By Alexis Akwagyiram
A new political party campaigning for animal rights across the UK has been launched at a London event.
But where did they come from and do they expect to get much support?
Jasmijn de Boo hopes to put animal rights on the political map
Animals Count. This is both the name of the newest addition to the UK's political landscape and the basic principle underpinning the group.
The party was officially launched at an annual Christmas fayre organised by Animal Aid - an event which brought together various groups dedicated to protecting animal rights.
Ahead of the conference unveiling the new party, hundreds of people filled Kensington Town Hall, in west London.
The air was thick with the heavy scent of such dishes as marinated Tempe in curry sauce and hummus made with vegetarian con Algas, while veggie burgers and vegetarian wraps were ubiquitous.
And, while fair-goers were greeted with a panoply of brightly-coloured stalls bearing photographs of caged animals, foxes being hunted and literary tomes denouncing vivisection, the sound of people passionately discussing these issues provided a constant backdrop.
"Vivisectionists are the antithesis of the moral vegan.

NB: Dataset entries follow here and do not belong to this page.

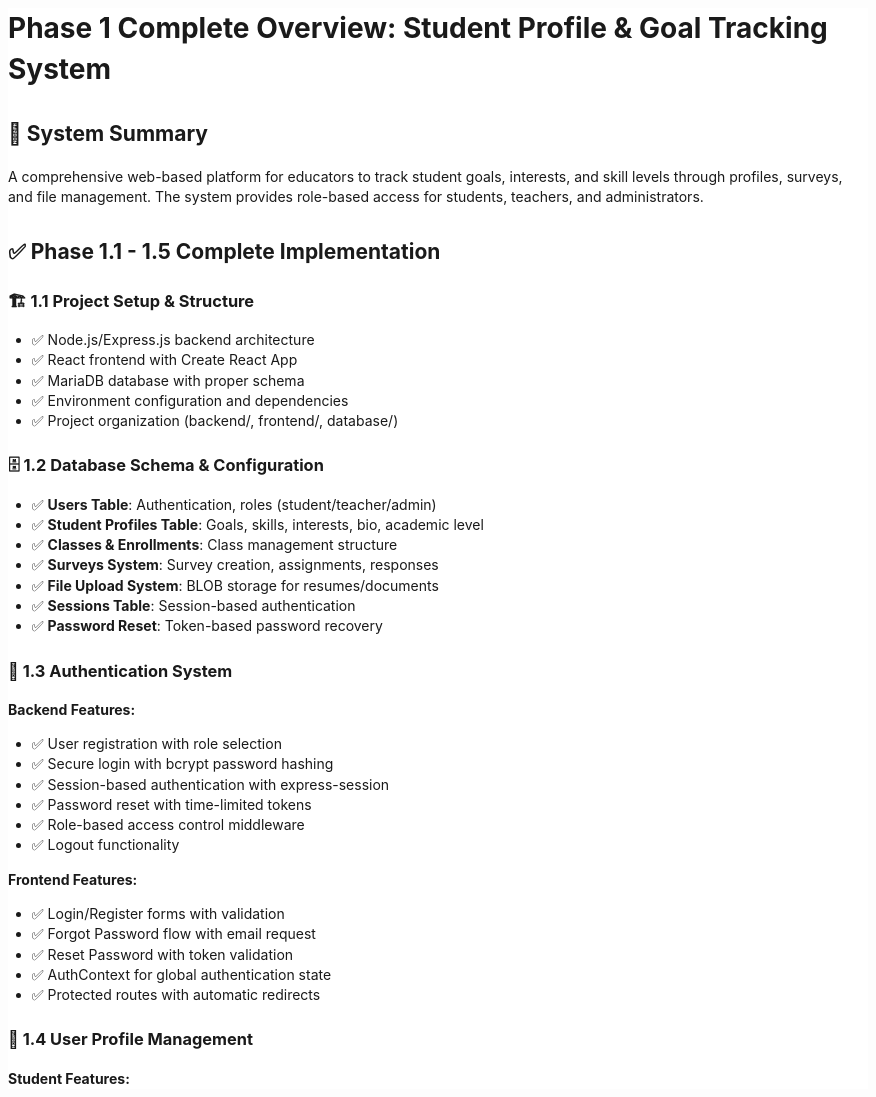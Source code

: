 # Phase 1 Complete Overview: Student Profile & Goal Tracking System

## 🎯 **System Summary**

A comprehensive web-based platform for educators to track student goals, interests, and skill levels through profiles, surveys, and file management. The system provides role-based access for students, teachers, and administrators.

## ✅ **Phase 1.1 - 1.5 Complete Implementation**

### 🏗️ **1.1 Project Setup & Structure**

- ✅ Node.js/Express.js backend architecture
- ✅ React frontend with Create React App
- ✅ MariaDB database with proper schema
- ✅ Environment configuration and dependencies
- ✅ Project organization (backend/, frontend/, database/)

### 🗄️ **1.2 Database Schema & Configuration**

- ✅ **Users Table**: Authentication, roles (student/teacher/admin)
- ✅ **Student Profiles Table**: Goals, skills, interests, bio, academic level
- ✅ **Classes & Enrollments**: Class management structure
- ✅ **Surveys System**: Survey creation, assignments, responses
- ✅ **File Upload System**: BLOB storage for resumes/documents
- ✅ **Sessions Table**: Session-based authentication
- ✅ **Password Reset**: Token-based password recovery

### 🔐 **1.3 Authentication System**

**Backend Features:**

- ✅ User registration with role selection
- ✅ Secure login with bcrypt password hashing
- ✅ Session-based authentication with express-session
- ✅ Password reset with time-limited tokens
- ✅ Role-based access control middleware
- ✅ Logout functionality

**Frontend Features:**

- ✅ Login/Register forms with validation
- ✅ Forgot Password flow with email request
- ✅ Reset Password with token validation
- ✅ AuthContext for global authentication state
- ✅ Protected routes with automatic redirects

### 👤 **1.4 User Profile Management**

**Student Features:**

They're sadists, not scientists," proclaimed one stall-holder, clad in a 'Vegan Power' T-shirt, to an audience who nodded sagely in agreement.

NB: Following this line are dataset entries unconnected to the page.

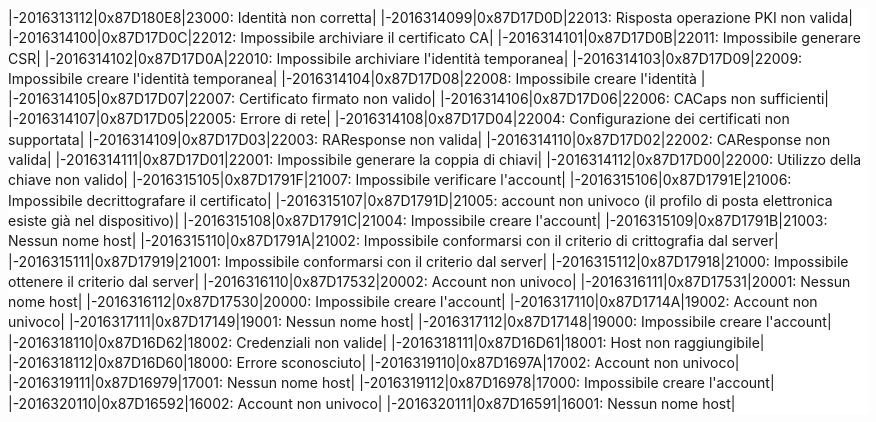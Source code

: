 |-2016313112|0x87D180E8|23000: Identità non corretta|
|-2016314099|0x87D17D0D|22013: Risposta operazione PKI non valida|
|-2016314100|0x87D17D0C|22012: Impossibile archiviare il certificato CA|
|-2016314101|0x87D17D0B|22011: Impossibile generare CSR|
|-2016314102|0x87D17D0A|22010: Impossibile archiviare l'identità temporanea|
|-2016314103|0x87D17D09|22009: Impossibile creare l'identità temporanea|
|-2016314104|0x87D17D08|22008: Impossibile creare l'identità |
|-2016314105|0x87D17D07|22007: Certificato firmato non valido|
|-2016314106|0x87D17D06|22006: CACaps non sufficienti|
|-2016314107|0x87D17D05|22005: Errore di rete|
|-2016314108|0x87D17D04|22004: Configurazione dei certificati non supportata|
|-2016314109|0x87D17D03|22003: RAResponse non valida|
|-2016314110|0x87D17D02|22002: CAResponse non valida|
|-2016314111|0x87D17D01|22001: Impossibile generare la coppia di chiavi|
|-2016314112|0x87D17D00|22000: Utilizzo della chiave non valido|
|-2016315105|0x87D1791F|21007: Impossibile verificare l'account|
|-2016315106|0x87D1791E|21006: Impossibile decrittografare il certificato|
|-2016315107|0x87D1791D|21005: account non univoco (il profilo di posta elettronica esiste già nel dispositivo)|
|-2016315108|0x87D1791C|21004: Impossibile creare l'account|
|-2016315109|0x87D1791B|21003: Nessun nome host|
|-2016315110|0x87D1791A|21002: Impossibile conformarsi con il criterio di crittografia dal server|
|-2016315111|0x87D17919|21001: Impossibile conformarsi con il criterio dal server|
|-2016315112|0x87D17918|21000: Impossibile ottenere il criterio dal server|
|-2016316110|0x87D17532|20002: Account non univoco|
|-2016316111|0x87D17531|20001: Nessun nome host|
|-2016316112|0x87D17530|20000: Impossibile creare l'account|
|-2016317110|0x87D1714A|19002: Account non univoco|
|-2016317111|0x87D17149|19001: Nessun nome host|
|-2016317112|0x87D17148|19000: Impossibile creare l'account|
|-2016318110|0x87D16D62|18002: Credenziali non valide|
|-2016318111|0x87D16D61|18001: Host non raggiungibile|
|-2016318112|0x87D16D60|18000: Errore sconosciuto|
|-2016319110|0x87D1697A|17002: Account non univoco|
|-2016319111|0x87D16979|17001: Nessun nome host|
|-2016319112|0x87D16978|17000: Impossibile creare l'account|
|-2016320110|0x87D16592|16002: Account non univoco|
|-2016320111|0x87D16591|16001: Nessun nome host|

His audience, and many other like-minded people committed to equal rights for all sentient beings, duly filed into a conference hall to watch Animals Count leader Jasmijn de Boo explain her party's stance.
"The time is right for a party dedicated to animals. Animals count - they count on you," she told around 200 delegates.
After likening the fight for animals to the struggle to free slaves and the campaign for universal suffrage, she said support "will come from across the political spectrum".
Ms de Boo, who was flanked by two other party members, admitted that the proportional representation election system used in the Netherlands had paved the way for the success of Party for Animals, to whom Animals Count is linked.
However she said the use of this system to elect the Welsh Assembly had influenced the decision to contest elections there in 2007, before taking the party to Scotland and England.
Animals Count has pledged to avoid the violent tactics often associated with the animal rights movement.
Steve Baker said he felt many would not connect with the party
Echoing Ms de Boo's rhetoric Alex Bourke, an international vegetarian activist, said those who believed in what the party stood for should take action, rather than adopting the view that a vote for Animals Count was wanted.
"People said it couldn't be done for women and it couldn't be done for slaves. Just support us," he told delegates.
The brief pauses that punctuated both Ms de Boo's speech, and that given by Mr Bourke and a member of the Dutch sister party that recently enjoyed electoral success, were punctuated by warm applause - suggesting that their audience was like-minded.
Green Party clash
However, there were signs of dissent during a question and answer session during which the audience quizzed the panel on their policies for humans and whether they would contest seats in the same area as the Green Party.
Where the latter was concerned, Ms de Boo twice failed to rule out, in principle, contesting seats head-to-head with the Greens.
And, where non-animal related issues were concerned, she admitted: "We don't have a full manifesto yet", but stressed that policies on health and education were being planned.
The response to the launch was mainly enthusiastic.
Steve Baker, a care worker, said the new party had his support, although he admitted that "he wasn't too sure how successful they will be".
Benjamin Zephaniah said there was a need for an animal rights party
"Most people will be concerned about other issues, such as money and education," said the 21-year-old from Brighton.
Meanwhile, 82-year-old Michael Sutcliffe, who is retired, said the creation of the new party marked "a very brave effort which is badly needed".
"Human rights are quoted all the time, but the establishment has given a bad name to animal rights," said the "long-lapsed" Tory voter who added that he would vote for the new party.
But It was left to a poet warn of the harsh realities of the UK's modern political landscape.
Benjamin Zephaniah, who attended the Animal Aid fair, but had not been to the party launch, said: "Today's political culture depends on how much money a party has and advertising."
The 48-year-old poet, a strict vegan, said it was "sad but necessary" that a party specifically concerned with animal rights should exist.
And he suggested that the party's biggest effect may be to influence policy-making in mainstream parties.
"One criticism I would have in general with the animal rights movement is that there is a concentration on these rights and not human rights," he said.
"To have a broad appeal they have got to appeal to human rights as well. I hope they will do that."